SOURCE RECORDS
--------------------

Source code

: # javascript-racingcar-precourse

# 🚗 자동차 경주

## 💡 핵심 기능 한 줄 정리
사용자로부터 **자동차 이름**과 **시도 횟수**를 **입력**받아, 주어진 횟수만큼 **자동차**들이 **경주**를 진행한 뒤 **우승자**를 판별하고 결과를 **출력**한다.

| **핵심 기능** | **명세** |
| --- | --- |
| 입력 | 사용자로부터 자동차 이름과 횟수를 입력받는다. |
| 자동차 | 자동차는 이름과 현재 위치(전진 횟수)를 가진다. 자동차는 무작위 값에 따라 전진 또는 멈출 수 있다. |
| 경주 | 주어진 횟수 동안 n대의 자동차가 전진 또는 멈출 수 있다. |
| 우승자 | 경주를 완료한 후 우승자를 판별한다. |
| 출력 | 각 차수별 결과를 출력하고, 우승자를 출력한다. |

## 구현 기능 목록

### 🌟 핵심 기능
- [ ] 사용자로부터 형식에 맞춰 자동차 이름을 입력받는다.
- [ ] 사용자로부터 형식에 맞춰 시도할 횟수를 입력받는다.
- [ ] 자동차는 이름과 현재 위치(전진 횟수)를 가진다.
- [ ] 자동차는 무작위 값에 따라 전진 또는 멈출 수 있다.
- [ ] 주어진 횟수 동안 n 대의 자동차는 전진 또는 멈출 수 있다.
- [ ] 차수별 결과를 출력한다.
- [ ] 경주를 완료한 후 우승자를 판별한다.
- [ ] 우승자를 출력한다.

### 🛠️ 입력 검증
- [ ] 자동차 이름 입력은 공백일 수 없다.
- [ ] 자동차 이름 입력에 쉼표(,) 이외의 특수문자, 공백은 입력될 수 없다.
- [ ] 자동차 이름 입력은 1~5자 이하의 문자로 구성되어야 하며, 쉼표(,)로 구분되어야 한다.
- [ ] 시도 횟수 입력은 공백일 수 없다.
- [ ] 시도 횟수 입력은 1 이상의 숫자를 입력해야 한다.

--------------------

ASSIGNMENT
Start at the line containing "자동차가 전진 또는 멈출 수 있다. |" and print each line exactly until the listing ends, keeping the final line too.

EXERCISE ANSWER
| 경주 | 주어진 횟수 동안 n대의 자동차가 전진 또는 멈출 수 있다. |
| 우승자 | 경주를 완료한 후 우승자를 판별한다. |
| 출력 | 각 차수별 결과를 출력하고, 우승자를 출력한다. |

## 구현 기능 목록

### 🌟 핵심 기능
- [ ] 사용자로부터 형식에 맞춰 자동차 이름을 입력받는다.
- [ ] 사용자로부터 형식에 맞춰 시도할 횟수를 입력받는다.
- [ ] 자동차는 이름과 현재 위치(전진 횟수)를 가진다.
- [ ] 자동차는 무작위 값에 따라 전진 또는 멈출 수 있다.
- [ ] 주어진 횟수 동안 n 대의 자동차는 전진 또는 멈출 수 있다.
- [ ] 차수별 결과를 출력한다.
- [ ] 경주를 완료한 후 우승자를 판별한다.
- [ ] 우승자를 출력한다.

### 🛠️ 입력 검증
- [ ] 자동차 이름 입력은 공백일 수 없다.
- [ ] 자동차 이름 입력에 쉼표(,) 이외의 특수문자, 공백은 입력될 수 없다.
- [ ] 자동차 이름 입력은 1~5자 이하의 문자로 구성되어야 하며, 쉼표(,)로 구분되어야 한다.
- [ ] 시도 횟수 입력은 공백일 수 없다.
- [ ] 시도 횟수 입력은 1 이상의 숫자를 입력해야 한다.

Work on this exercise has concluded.